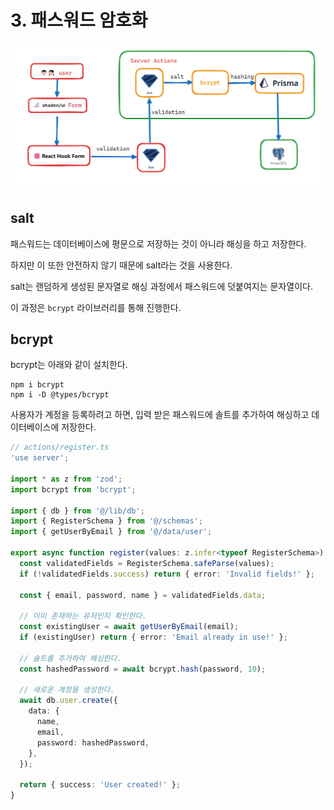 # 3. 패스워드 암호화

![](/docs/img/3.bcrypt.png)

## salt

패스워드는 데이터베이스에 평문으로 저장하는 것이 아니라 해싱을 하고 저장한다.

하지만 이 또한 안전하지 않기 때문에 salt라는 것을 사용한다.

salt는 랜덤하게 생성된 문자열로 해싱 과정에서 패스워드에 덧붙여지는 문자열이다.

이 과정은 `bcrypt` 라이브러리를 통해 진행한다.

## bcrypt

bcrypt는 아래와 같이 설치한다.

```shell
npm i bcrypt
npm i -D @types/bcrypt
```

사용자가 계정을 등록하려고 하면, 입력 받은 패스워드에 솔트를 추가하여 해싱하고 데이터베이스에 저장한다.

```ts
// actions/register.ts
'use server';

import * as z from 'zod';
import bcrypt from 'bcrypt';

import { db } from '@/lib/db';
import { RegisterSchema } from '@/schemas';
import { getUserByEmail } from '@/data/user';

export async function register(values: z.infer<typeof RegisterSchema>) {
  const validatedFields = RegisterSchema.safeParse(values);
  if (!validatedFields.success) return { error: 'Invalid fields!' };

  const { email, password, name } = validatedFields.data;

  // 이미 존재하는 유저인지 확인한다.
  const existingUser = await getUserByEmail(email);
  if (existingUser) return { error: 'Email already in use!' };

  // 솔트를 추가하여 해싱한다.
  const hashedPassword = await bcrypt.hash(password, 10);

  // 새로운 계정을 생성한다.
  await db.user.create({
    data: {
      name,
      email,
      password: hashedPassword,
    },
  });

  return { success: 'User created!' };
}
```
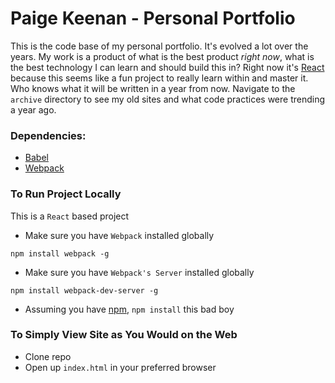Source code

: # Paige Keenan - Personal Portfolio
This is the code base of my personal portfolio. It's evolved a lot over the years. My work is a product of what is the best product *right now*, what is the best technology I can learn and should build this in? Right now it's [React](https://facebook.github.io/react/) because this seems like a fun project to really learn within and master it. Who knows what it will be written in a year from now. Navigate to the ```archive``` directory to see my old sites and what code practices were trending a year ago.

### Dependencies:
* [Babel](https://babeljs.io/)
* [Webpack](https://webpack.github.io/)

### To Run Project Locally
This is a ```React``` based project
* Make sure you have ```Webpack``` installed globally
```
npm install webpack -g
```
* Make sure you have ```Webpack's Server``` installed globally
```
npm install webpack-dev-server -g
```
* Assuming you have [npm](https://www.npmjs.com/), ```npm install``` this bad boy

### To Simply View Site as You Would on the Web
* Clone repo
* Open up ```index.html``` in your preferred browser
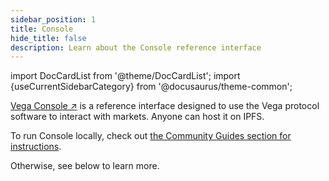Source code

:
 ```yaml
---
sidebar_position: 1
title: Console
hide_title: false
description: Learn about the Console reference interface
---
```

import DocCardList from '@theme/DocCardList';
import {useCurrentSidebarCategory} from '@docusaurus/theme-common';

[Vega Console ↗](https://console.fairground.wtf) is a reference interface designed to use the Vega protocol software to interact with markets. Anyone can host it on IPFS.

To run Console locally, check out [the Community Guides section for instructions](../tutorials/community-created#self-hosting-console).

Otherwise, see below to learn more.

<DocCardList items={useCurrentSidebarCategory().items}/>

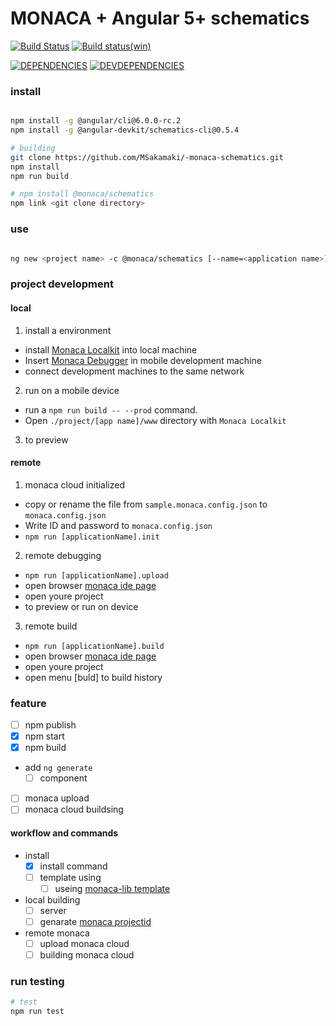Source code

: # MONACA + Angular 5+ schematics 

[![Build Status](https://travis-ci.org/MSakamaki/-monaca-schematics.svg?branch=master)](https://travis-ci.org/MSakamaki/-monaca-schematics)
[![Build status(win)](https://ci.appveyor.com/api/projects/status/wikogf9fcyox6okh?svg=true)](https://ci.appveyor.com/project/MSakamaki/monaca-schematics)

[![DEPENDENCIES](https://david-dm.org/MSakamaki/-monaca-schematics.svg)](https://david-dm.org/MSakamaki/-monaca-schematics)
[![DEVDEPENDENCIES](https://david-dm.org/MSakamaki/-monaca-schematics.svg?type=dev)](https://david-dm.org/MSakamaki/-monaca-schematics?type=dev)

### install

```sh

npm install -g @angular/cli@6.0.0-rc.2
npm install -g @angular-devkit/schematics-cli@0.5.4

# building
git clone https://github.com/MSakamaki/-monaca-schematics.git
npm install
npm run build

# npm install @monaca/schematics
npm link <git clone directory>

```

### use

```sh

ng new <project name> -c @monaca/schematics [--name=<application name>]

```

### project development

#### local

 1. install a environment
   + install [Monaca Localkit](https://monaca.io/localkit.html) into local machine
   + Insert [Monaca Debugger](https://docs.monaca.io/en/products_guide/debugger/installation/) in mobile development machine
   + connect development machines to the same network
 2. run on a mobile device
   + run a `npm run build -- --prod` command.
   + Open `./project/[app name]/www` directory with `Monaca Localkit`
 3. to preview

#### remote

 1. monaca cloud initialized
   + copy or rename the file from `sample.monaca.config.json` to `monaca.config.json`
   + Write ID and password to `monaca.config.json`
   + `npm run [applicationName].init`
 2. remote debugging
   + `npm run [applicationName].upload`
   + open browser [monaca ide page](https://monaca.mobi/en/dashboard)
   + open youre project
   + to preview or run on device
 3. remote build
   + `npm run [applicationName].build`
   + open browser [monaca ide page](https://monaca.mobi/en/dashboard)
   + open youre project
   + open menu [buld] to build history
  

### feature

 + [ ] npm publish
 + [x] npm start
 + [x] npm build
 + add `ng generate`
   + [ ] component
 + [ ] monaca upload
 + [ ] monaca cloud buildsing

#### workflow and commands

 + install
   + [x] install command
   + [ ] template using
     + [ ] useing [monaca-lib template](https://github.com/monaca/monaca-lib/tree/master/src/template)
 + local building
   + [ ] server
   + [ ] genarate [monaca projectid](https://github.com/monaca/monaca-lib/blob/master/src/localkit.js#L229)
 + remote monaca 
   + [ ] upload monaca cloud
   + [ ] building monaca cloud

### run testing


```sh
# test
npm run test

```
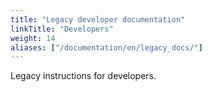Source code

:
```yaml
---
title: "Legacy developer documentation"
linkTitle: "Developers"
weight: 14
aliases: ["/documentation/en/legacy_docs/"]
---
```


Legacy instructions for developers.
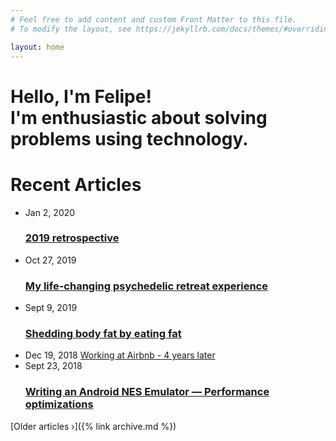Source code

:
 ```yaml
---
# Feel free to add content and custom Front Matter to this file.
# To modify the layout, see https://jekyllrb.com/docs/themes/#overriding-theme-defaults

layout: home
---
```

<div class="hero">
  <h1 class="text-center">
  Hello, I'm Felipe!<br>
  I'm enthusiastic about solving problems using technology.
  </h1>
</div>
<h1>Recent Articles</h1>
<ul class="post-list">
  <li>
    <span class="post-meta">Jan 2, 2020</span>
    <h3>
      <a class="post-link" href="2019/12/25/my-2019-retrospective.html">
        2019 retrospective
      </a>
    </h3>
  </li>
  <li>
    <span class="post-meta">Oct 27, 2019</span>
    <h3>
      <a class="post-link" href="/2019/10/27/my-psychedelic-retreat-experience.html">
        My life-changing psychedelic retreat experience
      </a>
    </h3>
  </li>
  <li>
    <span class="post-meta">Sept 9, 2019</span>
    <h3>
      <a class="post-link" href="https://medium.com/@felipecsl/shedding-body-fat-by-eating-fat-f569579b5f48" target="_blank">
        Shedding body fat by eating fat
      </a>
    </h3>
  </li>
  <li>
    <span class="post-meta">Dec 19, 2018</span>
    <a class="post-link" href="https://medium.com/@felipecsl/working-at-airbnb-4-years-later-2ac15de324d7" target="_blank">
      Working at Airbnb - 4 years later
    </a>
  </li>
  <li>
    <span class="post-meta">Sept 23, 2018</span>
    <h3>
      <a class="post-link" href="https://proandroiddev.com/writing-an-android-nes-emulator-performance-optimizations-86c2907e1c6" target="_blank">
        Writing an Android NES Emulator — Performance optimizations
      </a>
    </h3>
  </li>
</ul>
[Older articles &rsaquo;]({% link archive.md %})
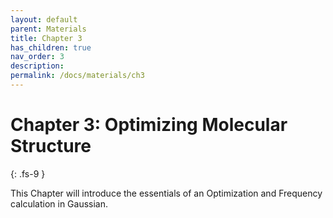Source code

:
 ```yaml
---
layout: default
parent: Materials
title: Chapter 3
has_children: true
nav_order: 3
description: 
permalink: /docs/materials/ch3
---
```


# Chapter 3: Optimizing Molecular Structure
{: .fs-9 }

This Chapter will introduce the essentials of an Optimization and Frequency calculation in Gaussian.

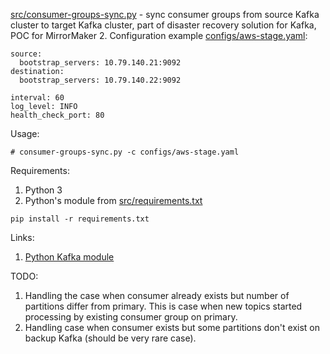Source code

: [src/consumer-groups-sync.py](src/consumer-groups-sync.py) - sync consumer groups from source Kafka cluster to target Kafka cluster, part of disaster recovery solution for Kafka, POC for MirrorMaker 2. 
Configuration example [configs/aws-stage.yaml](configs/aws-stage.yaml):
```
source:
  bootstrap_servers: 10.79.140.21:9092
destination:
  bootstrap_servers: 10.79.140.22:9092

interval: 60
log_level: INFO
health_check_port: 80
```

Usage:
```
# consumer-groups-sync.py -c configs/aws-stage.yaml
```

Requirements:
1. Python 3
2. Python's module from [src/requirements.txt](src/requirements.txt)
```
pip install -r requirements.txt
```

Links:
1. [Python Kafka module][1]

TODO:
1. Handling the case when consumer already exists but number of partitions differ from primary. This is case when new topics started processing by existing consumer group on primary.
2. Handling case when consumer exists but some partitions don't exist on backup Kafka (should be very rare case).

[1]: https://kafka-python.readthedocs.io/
--- --- ---
PROBLEM — In the records above, collect each line with "span".

SOLUTION TO THIS TASK —
    <span class="post-meta">Jan 2, 2020</span>
    <span class="post-meta">Oct 27, 2019</span>
    <span class="post-meta">Sept 9, 2019</span>
    <span class="post-meta">Dec 19, 2018</span>
    <span class="post-meta">Sept 23, 2018</span>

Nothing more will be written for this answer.